Fig. 115.—Tetragonal Astatic Magnet-system.

Fig. 116.—Cubic Astatic Magnet-system.

Twins of ammonium oleate are also shown in Figs. 110 and 111, the former figure representing a twin of cruciform character, and the latter exhibiting twins resembling a boomerang and an arrowhead respectively.

This substance, ammonium oleate, thus appears to be one of the most remarkable and interesting of all the bodies yet observed to afford liquid crystals. Many other oleates produce liquid crystals also, but the ammonium salt is by far the most striking, and very convincing as to the reality of Lehmann’s discovery.

Another substance of a different nature was discovered by Vorländer in the year 1904, namely, the ethyl ester of para-azoxy-benzoic acid. A characteristic microscope slide of it in ordinary light is shown in Fig. 112, Plate XXII., which is a reproduction of an actual photograph most generously sent to the author by Prof.
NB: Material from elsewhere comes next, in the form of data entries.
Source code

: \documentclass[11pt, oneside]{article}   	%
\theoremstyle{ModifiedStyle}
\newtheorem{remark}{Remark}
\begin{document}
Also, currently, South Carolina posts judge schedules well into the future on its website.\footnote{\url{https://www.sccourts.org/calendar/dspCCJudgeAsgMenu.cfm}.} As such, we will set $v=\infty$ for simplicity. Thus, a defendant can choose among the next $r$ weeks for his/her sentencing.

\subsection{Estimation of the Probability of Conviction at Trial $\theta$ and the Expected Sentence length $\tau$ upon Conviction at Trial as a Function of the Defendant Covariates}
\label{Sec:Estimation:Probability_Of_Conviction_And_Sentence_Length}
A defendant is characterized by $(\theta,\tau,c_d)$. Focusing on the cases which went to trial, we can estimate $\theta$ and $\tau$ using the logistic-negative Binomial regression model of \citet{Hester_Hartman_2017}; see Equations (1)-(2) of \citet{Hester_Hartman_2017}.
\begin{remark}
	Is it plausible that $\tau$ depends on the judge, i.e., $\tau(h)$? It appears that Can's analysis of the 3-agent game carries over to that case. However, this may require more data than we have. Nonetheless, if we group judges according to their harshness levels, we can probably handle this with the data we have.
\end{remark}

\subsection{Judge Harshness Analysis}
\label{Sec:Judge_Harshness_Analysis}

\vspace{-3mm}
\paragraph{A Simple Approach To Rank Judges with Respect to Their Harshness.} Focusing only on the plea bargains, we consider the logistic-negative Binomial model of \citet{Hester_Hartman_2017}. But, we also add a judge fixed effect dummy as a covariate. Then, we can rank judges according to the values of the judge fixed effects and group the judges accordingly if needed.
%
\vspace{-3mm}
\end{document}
Lehmann.

The individuals are described by Lehmann, who further studied the nature of the substance, as almost perfectly rectilinear prisms with nearly sharply defined basal plane end faces. A singular fact about this substance is, that when two individuals approach each other they arrange themselves parallel with a jerk, and then flow into each other, producing a single larger liquid crystal, and often with such rapidity that the eye can scarcely follow the movements. These coalescences appear to be occurring all over the field at once, with the production of larger and larger crystals. Indeed, Lehmann likens it to a struggle between the innumerable individuals, in which the smaller ones are being continually eaten up by the larger.

Vorländer also prepared the ethyl ester of para-azoxy-cinnamic acid, and Lehmann found it to be similarly interesting. The substance separates from a solution in monobromonaphthalene in uniaxial prisms or hemimorphic pyramids, the edges and solid angles of which are more or less rounded, and which appear colourless in the direction of the axis and yellow in all other directions. When pressed between the cover-glass and the micro-slip on which the crystallisation is proceeding, extinction of the light occurs throughout the whole mass when polarised light is being employed and the Nicols are crossed. For throughout the entire substance the particles—whether they are the molecules themselves as Lehmann asserts or aggregations of them in the form of ultramicroscopic crystals—arrange themselves with their optic axes (the crystals being uniaxial) perpendicular to the cover-glass and micro-slip, as in the case of ammonium oleate. Lehmann’s theory is that the molecules themselves are tabular perpendicular to the axis, as in the case just referred to, and that they are thus readily coerced by the pressure of the flat cover-glass to take up positions parallel to it.

Two further reproductions of photographs, taken in polarised light, of a somewhat remarkable character, which have been placed at the author’s disposal by the courtesy of Prof. Lehmann, are given in Figs. 113 and 114, Plate XXIII. Fig. 113 represents numerous doubly refractive and dichroic strips marking the boundaries of elongated individual crystals of the substance dibenzal benzidine, and affords a graphic idea of the real character of the double refraction displayed by liquid crystals.